Brent crude (LCOc1) was down by 73 cents, or 1.7%, at $41.62 a barrel by 0712 GMT after falling more than 2% on Thursday. U.S. oil (CLc1) fell 83 cents, or 2.1%, at $38.79 a barrel after a drop of 3% in the previous session.

Brent looks set for a weekly decline of nearly 3% and U.S. crude for a fall of around 4.5%. Trading was quiet with Singapore on holiday for an election.

While many analysts are expecting economies and fuel demand to bounce back from the pandemic, record daily increases in coronavirus infections in the United States, the world's biggest oil consumer, raised concerns about the pace of any recovery.

"We may need evidence that the U.S. has brought Covid-19 under control ... to spark a sustained rally beyond the present wider ranges," said Jeffrey Halley, senior market analyst at OANDA.

More than 60,500 new COVID-19 cases were reported in the United States on Thursday, setting a daily record, with Americans being told to take new precautions. The tally was also the highest daily count yet for any country since the pathogen emerged in China late last year.
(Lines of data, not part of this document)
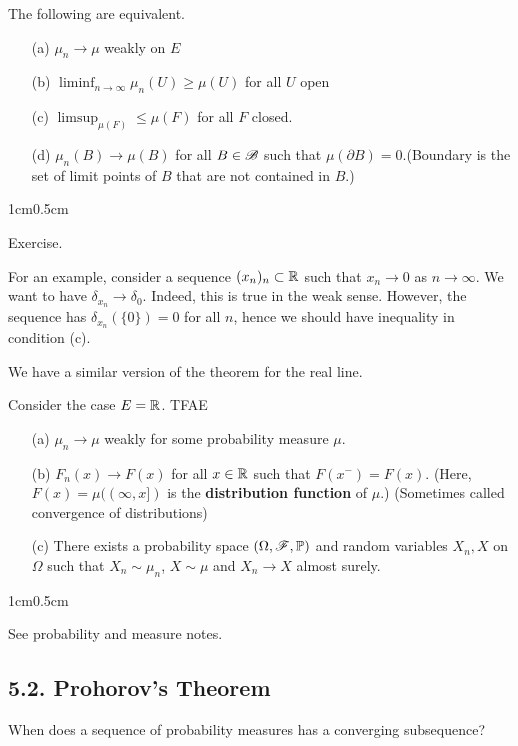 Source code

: \documentclass[10pt,a4paper]{report}
\newenvironment{proof}
{\begin{changemargin}{1cm}{0.5cm} 
	}%
	{\end{changemargin}
}
\begin{document}
 The following are equivalent.
\begin{itemize}
\item[(a)] $\mu_n \rightarrow \mu$ weakly on $E$
\item[(b)] $\liminf_{n\rightarrow \infty} \mu_n(U) \geq \mu(U)$ for all $U$ open
\item[(c)] $\limsup_{\mu(F)} \leq \mu(F)$ for all $F$ closed.
\item[(d)] $\mu_n(B) \rightarrow \mu(B)$ for all $B \in \mathscr{B}$ such that $\mu(\partial B)=0$.(Boundary is the set of limit points of $B$ that are not contained in $B$.)
\end{itemize}
\begin{proof}
\pf Exercise.
\end{proof}
\s

For an example, consider a sequence $(x_n)_n \subset \mathbb{R}$ such that $x_n \rightarrow 0$ as $n\rightarrow \infty$. We want to have $\delta_{x_n} \rightarrow \delta_0$. Indeed, this is true in the weak sense. However, the sequence has $\delta_{x_n}(\{0\}) =0$ for all $n$, hence we should have inequality in condition (c).
\s

We have a similar version of the theorem for the real line.
\s

 Consider the case $E =\mathbb{R}$. TFAE
\begin{itemize}
\item[(a)] $\mu_n \rightarrow \mu$ weakly for some probability measure $\mu$.
\item[(b)] $F_n(x) \rightarrow F(x)$ for all $x\in \mathbb{R}$ such that $F(x^-) = F(x)$. (Here, $F(x)  = \mu((\infty,x])$ is the \textbf{distribution function} of $\mu$.) (Sometimes called convergence of distributions)
\item[(c)] There exists a probability space $(\Omega,\mathscr{F}, \mathbb{P})$ and random variables $X_n, X$ on $\Omega$ such that $X_n \sim \mu_n$, $X\sim \mu$ and $X_n \rightarrow X$ almost surely.
\end{itemize}
\begin{proof}
\pf See probability and measure notes.
\end{proof}
\s

\subsection*{5.2. Prohorov's Theorem}

When does a sequence of probability measures has a converging subsequence?
\s
\end{document}
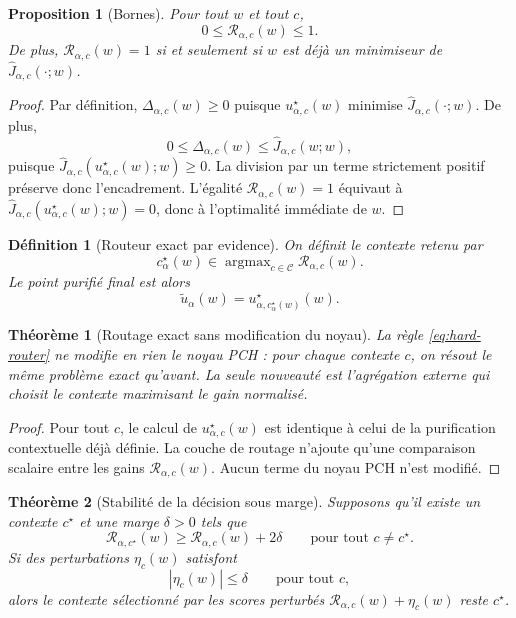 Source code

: \documentclass[11pt,a4paper]{article}
\newtheorem{definition}{Définition}[section]
\newtheorem{proposition}{Proposition}[section]
\newtheorem{theorem}{Théorème}[section]
\DeclareMathOperator{\argmax}{argmax}
\newcommand{\Ccal}{\mathcal C}
\begin{document}
\begin{proposition}[Bornes]
Pour tout \(w\) et tout \(c\),
\[
0\le \mathcal R_{\alpha,c}(w)\le 1.
\]
De plus, \(\mathcal R_{\alpha,c}(w)=1\) si et seulement si \(w\) est déjà un minimiseur de \(\widehat J_{\alpha,c}(\cdot;w)\).
\end{proposition}

\begin{proof}
Par définition, \(\Delta_{\alpha,c}(w)\ge 0\) puisque \(u^\star_{\alpha,c}(w)\) minimise \(\widehat J_{\alpha,c}(\cdot;w)\).
De plus,
\[
0\le \Delta_{\alpha,c}(w)\le \widehat J_{\alpha,c}(w;w),
\]
puisque \(\widehat J_{\alpha,c}(u^\star_{\alpha,c}(w);w)\ge 0\).
La division par un terme strictement positif préserve donc l'encadrement.
L'égalité \(\mathcal R_{\alpha,c}(w)=1\) équivaut à \(\widehat J_{\alpha,c}(u^\star_{\alpha,c}(w);w)=0\), donc à l'optimalité immédiate de \(w\).
\end{proof}

\begin{definition}[Routeur exact par evidence]
On définit le contexte retenu par
\begin{equation}\label{eq:hard-router}
c^\star_\alpha(w)\in
\argmax_{c\in\Ccal}\mathcal R_{\alpha,c}(w).
\end{equation}
Le point purifié final est alors
\[
\widetilde u_\alpha(w)=u^\star_{\alpha,c^\star_\alpha(w)}(w).
\]
\end{definition}

\begin{theorem}[Routage exact sans modification du noyau]
La règle \eqref{eq:hard-router} ne modifie en rien le noyau PCH :
pour chaque contexte \(c\), on résout le même problème exact qu'avant.
La seule nouveauté est l'agrégation externe qui choisit le contexte maximisant le gain normalisé.
\end{theorem}

\begin{proof}
Pour tout \(c\), le calcul de \(u^\star_{\alpha,c}(w)\) est identique à celui de la purification contextuelle déjà définie.
La couche de routage n'ajoute qu'une comparaison scalaire entre les gains \(\mathcal R_{\alpha,c}(w)\).
Aucun terme du noyau PCH n'est modifié.
\end{proof}

\begin{theorem}[Stabilité de la décision sous marge]
\label{thm:margin-stability}
Supposons qu'il existe un contexte \(c^\star\) et une marge \(\delta>0\) tels que
\[
\mathcal R_{\alpha,c^\star}(w)\ge \mathcal R_{\alpha,c}(w)+2\delta
\qquad\text{pour tout }c\neq c^\star.
\]
Si des perturbations \(\eta_c(w)\) satisfont
\[
|\eta_c(w)|\le \delta\qquad\text{pour tout }c,
\]
alors le contexte sélectionné par les scores perturbés
\(\mathcal R_{\alpha,c}(w)+\eta_c(w)\) reste \(c^\star\).
\end{theorem}
\end{document}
In Australia, the government on Friday will consider reducing the number of citizens allowed to return to the country from overseas, after authorities ordered a new lockdown of the country's second-most populous city, Melbourne.

Oil inventories remain bloated due to the evaporation of demand for gasoline, diesel and other fuels during the initial outbreak.

U.S. crude oil inventories rose by nearly 6 million barrels last week after analysts had forecast a decline of just over half that figure. [EIA/S]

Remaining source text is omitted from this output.